Les deux dernières phases mobiliseront plus directement l'armée de Terre avec des manœuvres de grande ampleur, principalement dans le nord-est de la France. Dans la phase finale, le poste de commandement de corps d'armée jouera le rôle principal avec les éléments d'appui, constituant ainsi un exercice d'envergure exceptionnelle.

Nous veillons néanmoins à définir clairement les priorités de cet exercice pour ne pas en augmenter infiniment la complexité et compromettre l'atteinte des objectifs. Cette exigence est d'autant plus importante que l'exercice comportera une dimension interalliée significative. Nous avons invité plusieurs alliés, il importe que l'exercice présente pour eux un intérêt opérationnel réel.

L'équilibre entre participation alliée, éléments simulés et phases réellement jouées sur le terrain sera donc soigneusement calibré. L'exercice mobilisera plus de 10 000 hommes, dont 15 à 20 % d'effectifs alliés. Pour l'armée de Terre spécifiquement, nous déploierons près de 3 000 véhicules. Le coût total s'élèvera à plusieurs dizaines de millions d'euros.

Dans la construction de notre préparation opérationnelle pour l'année à venir, nous avons effectué des arbitrages entre différents types d'entraînement : la préparation opérationnelle de base dans les garnisons, l'entraînement interarmes autour des garnisons dans nos camps et centres d'entraînement, où nous disposons d'outils de simulation performants, et ces grands exercices.

Quant aux bénéfices attendus d'Orion 2026, il s'agit d'abord d'un outil d'apprentissage nous permettant de vérifier l'efficacité des dimensions logistiques, territoriales et de coordination, et d'en tirer les enseignements nécessaires.

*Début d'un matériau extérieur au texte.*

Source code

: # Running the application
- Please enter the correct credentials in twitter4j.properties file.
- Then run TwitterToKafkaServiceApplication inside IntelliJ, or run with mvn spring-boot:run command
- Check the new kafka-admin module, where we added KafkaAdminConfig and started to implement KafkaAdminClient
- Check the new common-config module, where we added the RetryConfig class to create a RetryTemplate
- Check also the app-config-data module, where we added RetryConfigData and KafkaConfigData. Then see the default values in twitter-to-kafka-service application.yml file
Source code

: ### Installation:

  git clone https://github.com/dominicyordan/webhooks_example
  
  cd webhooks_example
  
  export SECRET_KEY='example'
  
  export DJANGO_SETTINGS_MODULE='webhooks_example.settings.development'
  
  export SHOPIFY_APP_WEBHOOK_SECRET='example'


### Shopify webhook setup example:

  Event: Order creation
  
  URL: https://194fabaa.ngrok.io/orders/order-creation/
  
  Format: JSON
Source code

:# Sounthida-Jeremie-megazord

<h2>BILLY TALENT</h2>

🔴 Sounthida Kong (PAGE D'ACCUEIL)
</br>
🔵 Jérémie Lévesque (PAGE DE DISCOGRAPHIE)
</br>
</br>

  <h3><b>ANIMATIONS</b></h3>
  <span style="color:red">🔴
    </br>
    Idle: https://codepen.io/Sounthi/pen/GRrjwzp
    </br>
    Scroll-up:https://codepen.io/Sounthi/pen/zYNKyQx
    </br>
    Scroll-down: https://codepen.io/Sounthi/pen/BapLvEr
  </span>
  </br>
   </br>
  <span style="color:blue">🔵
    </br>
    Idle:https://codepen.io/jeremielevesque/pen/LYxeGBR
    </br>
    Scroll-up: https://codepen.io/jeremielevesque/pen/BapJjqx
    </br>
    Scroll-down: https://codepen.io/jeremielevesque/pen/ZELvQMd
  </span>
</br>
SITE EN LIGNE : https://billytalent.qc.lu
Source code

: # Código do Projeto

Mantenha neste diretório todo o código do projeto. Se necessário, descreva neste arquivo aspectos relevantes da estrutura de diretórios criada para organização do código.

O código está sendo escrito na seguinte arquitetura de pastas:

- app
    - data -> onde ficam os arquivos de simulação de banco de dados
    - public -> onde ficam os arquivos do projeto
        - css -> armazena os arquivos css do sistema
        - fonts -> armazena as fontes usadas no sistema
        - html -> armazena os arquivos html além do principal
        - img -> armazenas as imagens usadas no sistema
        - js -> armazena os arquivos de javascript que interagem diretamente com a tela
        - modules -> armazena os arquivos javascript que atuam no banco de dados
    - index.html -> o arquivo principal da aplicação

Nous mettrons particulièrement à l’épreuve nos savoir-faire en matière de commandement, en centrant l’exercice sur les postes de commandement. Par ailleurs, cet exercice démontrera à nos alliés notre légitimité et notre crédibilité, prouvant l'intérêt de s'entraîner avec nous. Il constituera un signal fort sur nos capacités opérationnelles, à l'instar de l'exercice Zapad organisé par les Russes.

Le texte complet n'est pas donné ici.